Alcohol or drugs: Using or misusing drugs or alcohol can worsen your anxiety.

Anxiety Prevention

There are many ways to reduce anxiety, but preventing it is even better. Here are some ways to ensure that you tackle your symptoms in time or avoid them completely:

Take time out for yourself on a daily basis. It is easy to get carried away by daily stressors. But allotting some time to yourself can help you rejuvenate.

Eating a well-balanced diet can also do wonders for your physical and mental health. Taking care of your body is just the first step to taking care of other aspects of your life and overall health.

This brings us to another point. Limit your sugar, caffeine, and alcohol consumption. Feed your body a healthy, balanced, and nutritious diet.

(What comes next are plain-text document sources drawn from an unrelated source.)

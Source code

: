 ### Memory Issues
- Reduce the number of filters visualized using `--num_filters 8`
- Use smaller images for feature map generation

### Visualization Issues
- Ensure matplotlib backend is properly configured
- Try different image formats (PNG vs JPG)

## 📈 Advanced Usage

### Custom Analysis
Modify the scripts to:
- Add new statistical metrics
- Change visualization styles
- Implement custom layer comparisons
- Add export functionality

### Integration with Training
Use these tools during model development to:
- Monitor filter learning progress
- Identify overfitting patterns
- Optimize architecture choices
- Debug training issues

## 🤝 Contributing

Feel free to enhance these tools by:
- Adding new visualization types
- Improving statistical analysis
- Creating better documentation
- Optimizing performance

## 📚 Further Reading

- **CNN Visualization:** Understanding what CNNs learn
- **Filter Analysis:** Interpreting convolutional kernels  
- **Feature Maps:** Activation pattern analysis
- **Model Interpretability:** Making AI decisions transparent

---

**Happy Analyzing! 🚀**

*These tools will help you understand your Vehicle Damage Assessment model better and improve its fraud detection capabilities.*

If a hectic schedule demands too much of your time, trim it away. Try your best to avoid anything that isn’t completely necessary or doesn’t help you relax.

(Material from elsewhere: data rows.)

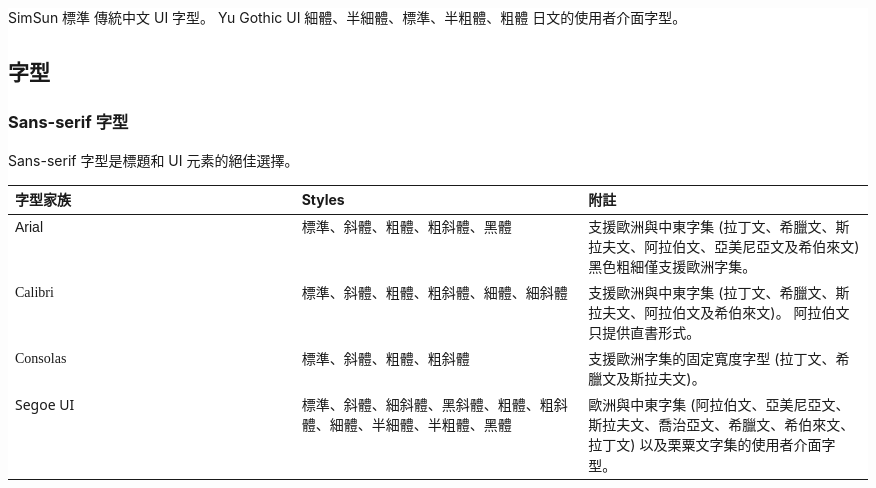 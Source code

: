 <tr class="odd">
<td align="left" style="font-family: SimSun;">SimSun</td>
<td align="left">標準</td>
<td align="left">傳統中文 UI 字型。 </td>
</tr>
<tr class="even">
<td align="left" style="font-family: Yu Gothic UI;">Yu Gothic UI</td>
<td align="left">細體、半細體、標準、半粗體、粗體</td>
<td align="left">日文的使用者介面字型。</td>
</tr>
</tbody>
</table>

## <a name="fonts"></a>字型

### <a name="sans-serif-fonts"></a>Sans-serif 字型

Sans-serif 字型是標題和 UI 元素的絕佳選擇。 

<table>
<colgroup>
<col width="33%" />
<col width="33%" />
<col width="33%" />
</colgroup>
<thead>
<tr class="header">
<th align="left">字型家族</th>
<th align="left">Styles</th>
<th align="left">附註</th>
</tr>
</thead>
<tbody>
<tr class="odd">
<td align="left" style="font-family: Arial;">Arial</td>
<td align="left">標準、斜體、粗體、粗斜體、黑體</td>
<td align="left">支援歐洲與中東字集 (拉丁文、希臘文、斯拉夫文、阿拉伯文、亞美尼亞文及希伯來文) 黑色粗細僅支援歐洲字集。</td>
</tr>
<tr class="even">
<td align="left" style="font-family: Calibri;">Calibri</td>
<td align="left">標準、斜體、粗體、粗斜體、細體、細斜體</td>
<td align="left">支援歐洲與中東字集 (拉丁文、希臘文、斯拉夫文、阿拉伯文及希伯來文)。 阿拉伯文只提供直書形式。</td>
</tr>
<td style="font-family: Consolas;">Consolas</td>
<td>標準、斜體、粗體、粗斜體</td>
<td>支援歐洲字集的固定寬度字型 (拉丁文、希臘文及斯拉夫文)。</td>
</tr>

<tr>
<td style="font-family: Segoe UI;">Segoe UI</td>
<td>標準、斜體、細斜體、黑斜體、粗體、粗斜體、細體、半細體、半粗體、黑體</td>
<td>歐洲與中東字集 (阿拉伯文、亞美尼亞文、斯拉夫文、喬治亞文、希臘文、希伯來文、拉丁文) 以及栗粟文字集的使用者介面字型。</td>
</tr>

Last but not least, practice journaling. Release your thoughts in a safe place and start anew every day. There is no standard way to prevent anxiety. This is because your symptoms are most likely a result of your unique experiences.

Anxiety Prognosis and Treatment

As with everything else, the prognosis for GAD also depends on certain factors. For one, it depends on how severe the disorder is [8]. In some cases, it may be chronic. This means it might be even more difficult than usual to treat. Most people experience improvement in their symptoms with talk therapy and/or medicine.

Anxiety Survival Rate

The mortality rate of those with one anxiety disorder is lesser than those with two or more anxiety disorders. For the former, the mortality rate ratio is 1.56 for natural causes. For the latter, it is 2.18 for natural causes [9].

Anxiety Treatment Options

Treating and managing anxiety is possible, no matter how severe it is. Here are some of the best ways to do it.

Cognitive Therapy

Cognitive therapy works by changing thinking and belief patterns [10]. The core belief of this approach is that beliefs trigger thoughts. Thoughts trigger feelings, and feelings produce behaviors.

The strategies of this therapy include:

  • Attention training
  • Reality testing
  • Rational self-talk
  • Cognitive restructuring, and much more.

Behavior therapy

The biggest component of this therapy is exposure. Exposure therapy is all about confronting your fears and practicing desensitization. It allows you to redefine the fear or danger aspect of a trigger or situation for yourself. The standard steps of exposure therapy are:

  • Ranking your fears from the most to least threatening ones
  • Working on the least threatening ones first
  • Thinking about the triggering situation
  • Imagining yourself in that situation and then questioning yourself about those fears
  • Gradually decrease the distance between the feared object/situation and yourself
  • Gradually spending more time in the feared situation
  • Using relaxation techniques to resist any avoidance urge
  • Repeating the exposure until you have enough confidence to cope



There are many ways to treat anxiety. But, the treatment approach depends on factors such as:

  • The type of anxiety
  • The severity of symptoms, and much more.

Understanding your triggers can help you make significant progress when dealing with anxiety.